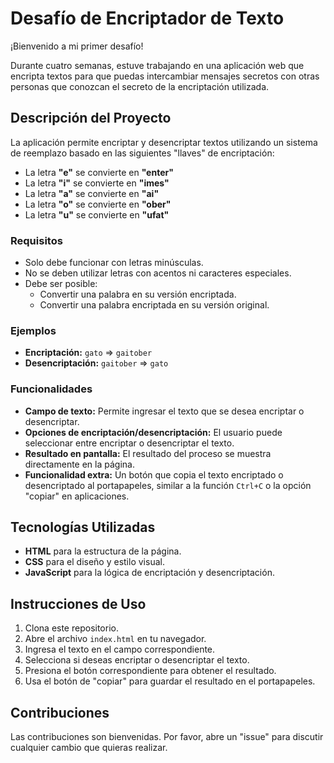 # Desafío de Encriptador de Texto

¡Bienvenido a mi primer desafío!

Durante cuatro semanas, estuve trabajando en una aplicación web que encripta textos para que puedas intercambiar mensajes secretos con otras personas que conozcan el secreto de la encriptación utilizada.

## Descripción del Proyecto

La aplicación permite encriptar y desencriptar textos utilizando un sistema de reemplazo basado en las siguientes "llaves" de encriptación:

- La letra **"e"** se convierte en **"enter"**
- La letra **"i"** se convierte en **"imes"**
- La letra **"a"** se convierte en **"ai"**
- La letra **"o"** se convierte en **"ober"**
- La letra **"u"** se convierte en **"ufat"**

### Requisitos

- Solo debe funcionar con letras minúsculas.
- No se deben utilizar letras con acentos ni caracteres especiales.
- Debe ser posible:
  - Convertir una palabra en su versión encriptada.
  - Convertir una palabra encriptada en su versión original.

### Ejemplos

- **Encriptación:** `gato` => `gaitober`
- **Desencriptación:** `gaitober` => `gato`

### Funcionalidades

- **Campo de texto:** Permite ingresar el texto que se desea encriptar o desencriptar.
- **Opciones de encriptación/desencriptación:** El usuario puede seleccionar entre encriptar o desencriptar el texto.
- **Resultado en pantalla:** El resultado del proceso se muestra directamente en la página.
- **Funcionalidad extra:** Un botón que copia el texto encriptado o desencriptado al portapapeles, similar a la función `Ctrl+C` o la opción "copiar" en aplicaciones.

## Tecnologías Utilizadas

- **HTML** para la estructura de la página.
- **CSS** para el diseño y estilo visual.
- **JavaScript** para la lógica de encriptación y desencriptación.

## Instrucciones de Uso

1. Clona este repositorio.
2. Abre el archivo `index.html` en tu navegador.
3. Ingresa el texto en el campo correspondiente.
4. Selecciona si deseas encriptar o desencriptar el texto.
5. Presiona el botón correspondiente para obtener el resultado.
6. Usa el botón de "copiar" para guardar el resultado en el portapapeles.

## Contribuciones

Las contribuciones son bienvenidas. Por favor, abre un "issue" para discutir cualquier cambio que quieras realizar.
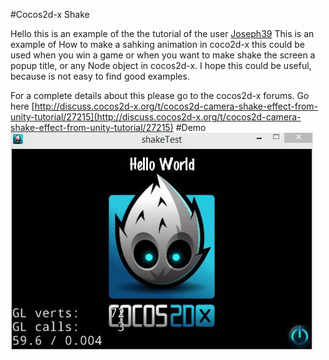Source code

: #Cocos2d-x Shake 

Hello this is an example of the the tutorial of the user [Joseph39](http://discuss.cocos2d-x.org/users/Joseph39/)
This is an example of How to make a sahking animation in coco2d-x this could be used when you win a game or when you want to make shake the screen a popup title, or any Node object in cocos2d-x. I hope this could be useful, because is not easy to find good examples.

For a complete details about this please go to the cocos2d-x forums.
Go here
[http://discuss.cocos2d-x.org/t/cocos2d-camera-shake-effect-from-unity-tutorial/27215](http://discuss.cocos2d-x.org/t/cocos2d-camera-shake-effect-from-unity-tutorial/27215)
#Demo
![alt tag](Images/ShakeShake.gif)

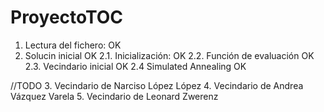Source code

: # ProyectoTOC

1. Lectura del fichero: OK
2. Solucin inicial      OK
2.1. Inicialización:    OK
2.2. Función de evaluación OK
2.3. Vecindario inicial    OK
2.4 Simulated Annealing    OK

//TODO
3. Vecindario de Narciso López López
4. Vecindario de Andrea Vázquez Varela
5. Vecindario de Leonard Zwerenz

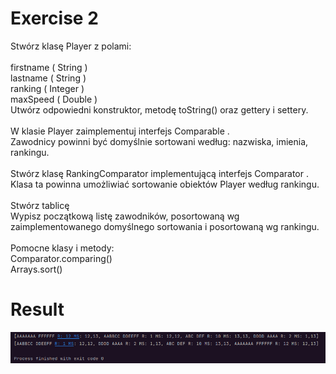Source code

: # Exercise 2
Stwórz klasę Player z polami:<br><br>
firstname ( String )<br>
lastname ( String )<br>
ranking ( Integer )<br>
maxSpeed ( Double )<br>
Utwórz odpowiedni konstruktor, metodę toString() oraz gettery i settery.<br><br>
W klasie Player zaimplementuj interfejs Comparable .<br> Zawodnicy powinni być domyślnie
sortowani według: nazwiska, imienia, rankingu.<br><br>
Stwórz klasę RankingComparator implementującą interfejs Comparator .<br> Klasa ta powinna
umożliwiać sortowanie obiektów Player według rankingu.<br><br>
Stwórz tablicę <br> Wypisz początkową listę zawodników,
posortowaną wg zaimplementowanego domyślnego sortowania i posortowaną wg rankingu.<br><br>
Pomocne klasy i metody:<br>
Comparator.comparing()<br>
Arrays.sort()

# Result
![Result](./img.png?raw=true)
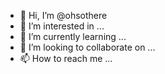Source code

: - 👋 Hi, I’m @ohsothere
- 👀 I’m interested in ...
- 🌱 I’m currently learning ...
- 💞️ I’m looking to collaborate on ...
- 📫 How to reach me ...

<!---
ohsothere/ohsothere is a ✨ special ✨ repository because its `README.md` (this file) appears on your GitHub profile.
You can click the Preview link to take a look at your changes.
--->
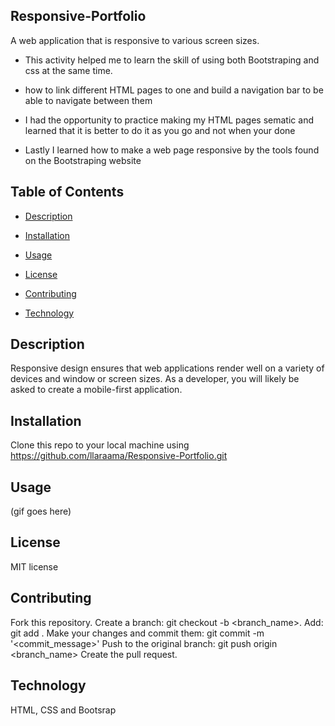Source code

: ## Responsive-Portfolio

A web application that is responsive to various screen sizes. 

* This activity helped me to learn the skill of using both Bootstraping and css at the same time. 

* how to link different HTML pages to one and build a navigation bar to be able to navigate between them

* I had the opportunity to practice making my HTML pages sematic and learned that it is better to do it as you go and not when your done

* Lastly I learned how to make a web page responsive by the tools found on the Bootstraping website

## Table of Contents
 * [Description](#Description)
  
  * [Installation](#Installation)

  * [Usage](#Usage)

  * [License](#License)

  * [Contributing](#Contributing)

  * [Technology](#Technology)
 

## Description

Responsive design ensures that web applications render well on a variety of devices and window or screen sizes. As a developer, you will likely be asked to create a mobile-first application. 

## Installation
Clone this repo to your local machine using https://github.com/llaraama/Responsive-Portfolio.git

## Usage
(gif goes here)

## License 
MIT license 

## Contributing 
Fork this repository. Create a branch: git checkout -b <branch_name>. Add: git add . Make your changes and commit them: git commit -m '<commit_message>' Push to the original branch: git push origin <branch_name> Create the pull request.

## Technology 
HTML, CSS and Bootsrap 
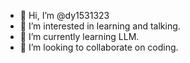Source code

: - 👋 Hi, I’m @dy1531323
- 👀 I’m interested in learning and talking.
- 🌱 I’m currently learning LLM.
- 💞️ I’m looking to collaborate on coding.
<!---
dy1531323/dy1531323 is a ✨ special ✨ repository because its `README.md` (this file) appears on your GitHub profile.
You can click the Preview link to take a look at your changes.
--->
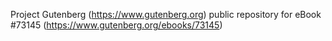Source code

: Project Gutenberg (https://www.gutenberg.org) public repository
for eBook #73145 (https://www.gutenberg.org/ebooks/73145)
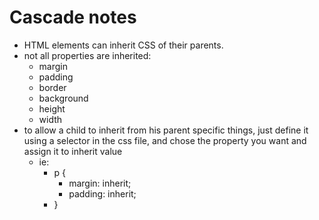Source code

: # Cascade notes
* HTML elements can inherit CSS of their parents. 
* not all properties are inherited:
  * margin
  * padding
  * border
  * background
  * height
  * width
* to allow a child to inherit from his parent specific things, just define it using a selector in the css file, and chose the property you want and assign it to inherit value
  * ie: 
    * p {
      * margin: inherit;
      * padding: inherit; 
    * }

* * * * * * *

• Exercise:
Reproduce every entry exactly, but omit each picture.

• Solution for this problem:
 # Desafío de Encriptador de Texto

¡Bienvenido a mi primer desafío!

Durante cuatro semanas, estuve trabajando en una aplicación web que encripta textos para que puedas intercambiar mensajes secretos con otras personas que conozcan el secreto de la encriptación utilizada.

## Descripción del Proyecto

La aplicación permite encriptar y desencriptar textos utilizando un sistema de reemplazo basado en las siguientes "llaves" de encriptación:

- La letra **"e"** se convierte en **"enter"**
- La letra **"i"** se convierte en **"imes"**
- La letra **"a"** se convierte en **"ai"**
- La letra **"o"** se convierte en **"ober"**
- La letra **"u"** se convierte en **"ufat"**

### Requisitos

- Solo debe funcionar con letras minúsculas.
- No se deben utilizar letras con acentos ni caracteres especiales.
- Debe ser posible:
  - Convertir una palabra en su versión encriptada.
  - Convertir una palabra encriptada en su versión original.

### Ejemplos

- **Encriptación:** `gato` => `gaitober`
- **Desencriptación:** `gaitober` => `gato`

### Funcionalidades

- **Campo de texto:** Permite ingresar el texto que se desea encriptar o desencriptar.
- **Opciones de encriptación/desencriptación:** El usuario puede seleccionar entre encriptar o desencriptar el texto.
- **Resultado en pantalla:** El resultado del proceso se muestra directamente en la página.
- **Funcionalidad extra:** Un botón que copia el texto encriptado o desencriptado al portapapeles, similar a la función `Ctrl+C` o la opción "copiar" en aplicaciones.

## Tecnologías Utilizadas

- **HTML** para la estructura de la página.
- **CSS** para el diseño y estilo visual.
- **JavaScript** para la lógica de encriptación y desencriptación.

## Instrucciones de Uso

1. Clona este repositorio.
2. Abre el archivo `index.html` en tu navegador.
3. Ingresa el texto en el campo correspondiente.
4. Selecciona si deseas encriptar o desencriptar el texto.
5. Presiona el botón correspondiente para obtener el resultado.
6. Usa el botón de "copiar" para guardar el resultado en el portapapeles.

## Contribuciones

Las contribuciones son bienvenidas. Por favor, abre un "issue" para discutir cualquier cambio que quieras realizar.
Source code

: #Cocos2d-x Shake 

Hello this is an example of the the tutorial of the user [Joseph39](http://discuss.cocos2d-x.org/users/Joseph39/)
This is an example of How to make a sahking animation in coco2d-x this could be used when you win a game or when you want to make shake the screen a popup title, or any Node object in cocos2d-x. I hope this could be useful, because is not easy to find good examples.

For a complete details about this please go to the cocos2d-x forums.
Go here
[http://discuss.cocos2d-x.org/t/cocos2d-camera-shake-effect-from-unity-tutorial/27215](http://discuss.cocos2d-x.org/t/cocos2d-camera-shake-effect-from-unity-tutorial/27215)
#Demo
![alt tag](Images/ShakeShake.gif)

Source code

: # ProyectoTOC

1. Lectura del fichero: OK
2. Solucin inicial      OK
2.1. Inicialización:    OK
2.2. Función de evaluación OK
2.3. Vecindario inicial    OK
2.4 Simulated Annealing    OK

//TODO
3. Vecindario de Narciso López López
4. Vecindario de Andrea Vázquez Varela
5. Vecindario de Leonard Zwerenz

Source code

: # Exercise 2
Stwórz klasę Player z polami:<br><br>
firstname ( String )<br>
lastname ( String )<br>
ranking ( Integer )<br>
maxSpeed ( Double )<br>
Utwórz odpowiedni konstruktor, metodę toString() oraz gettery i settery.<br><br>
W klasie Player zaimplementuj interfejs Comparable .<br> Zawodnicy powinni być domyślnie
sortowani według: nazwiska, imienia, rankingu.<br><br>
Stwórz klasę RankingComparator implementującą interfejs Comparator .<br> Klasa ta powinna
umożliwiać sortowanie obiektów Player według rankingu.<br><br>
Stwórz tablicę <br> Wypisz początkową listę zawodników,
posortowaną wg zaimplementowanego domyślnego sortowania i posortowaną wg rankingu.<br><br>
Pomocne klasy i metody:<br>
Comparator.comparing()<br>
Arrays.sort()

# Result
![Result](./img.png?raw=true)
Source code

: - 👋 Hi, I’m @ohsothere
- 👀 I’m interested in ...
- 🌱 I’m currently learning ...
- 💞️ I’m looking to collaborate on ...
- 📫 How to reach me ...

<!---
ohsothere/ohsothere is a ✨ special ✨ repository because its `README.md` (this file) appears on your GitHub profile.
You can click the Preview link to take a look at your changes.
--->
Source code

: ## Responsive-Portfolio

A web application that is responsive to various screen sizes. 

* This activity helped me to learn the skill of using both Bootstraping and css at the same time. 

* how to link different HTML pages to one and build a navigation bar to be able to navigate between them

* I had the opportunity to practice making my HTML pages sematic and learned that it is better to do it as you go and not when your done

* Lastly I learned how to make a web page responsive by the tools found on the Bootstraping website

## Table of Contents
 * [Description](#Description)
  
  * [Installation](#Installation)

  * [Usage](#Usage)

  * [License](#License)

  * [Contributing](#Contributing)

  * [Technology](#Technology)
 

## Description

Responsive design ensures that web applications render well on a variety of devices and window or screen sizes. As a developer, you will likely be asked to create a mobile-first application. 

## Installation
Clone this repo to your local machine using https://github.com/llaraama/Responsive-Portfolio.git

## Usage
(gif goes here)

## License 
MIT license 

## Contributing 
Fork this repository. Create a branch: git checkout -b <branch_name>. Add: git add . Make your changes and commit them: git commit -m '<commit_message>' Push to the original branch: git push origin <branch_name> Create the pull request.

## Technology 
HTML, CSS and Bootsrap 
Source code

: - 👋 Hi, I’m @dy1531323
- 👀 I’m interested in learning and talking.
- 🌱 I’m currently learning LLM.
- 💞️ I’m looking to collaborate on coding.
<!---
dy1531323/dy1531323 is a ✨ special ✨ repository because its `README.md` (this file) appears on your GitHub profile.
You can click the Preview link to take a look at your changes.
--->
Source code

: Project Gutenberg (https://www.gutenberg.org) public repository
for eBook #73145 (https://www.gutenberg.org/ebooks/73145)
Source code

: # Cascade notes
* HTML elements can inherit CSS of their parents. 
* not all properties are inherited:
  * margin
  * padding
  * border
  * background
  * height
  * width
* to allow a child to inherit from his parent specific things, just define it using a selector in the css file, and chose the property you want and assign it to inherit value
  * ie: 
    * p {
      * margin: inherit;
      * padding: inherit; 
    * }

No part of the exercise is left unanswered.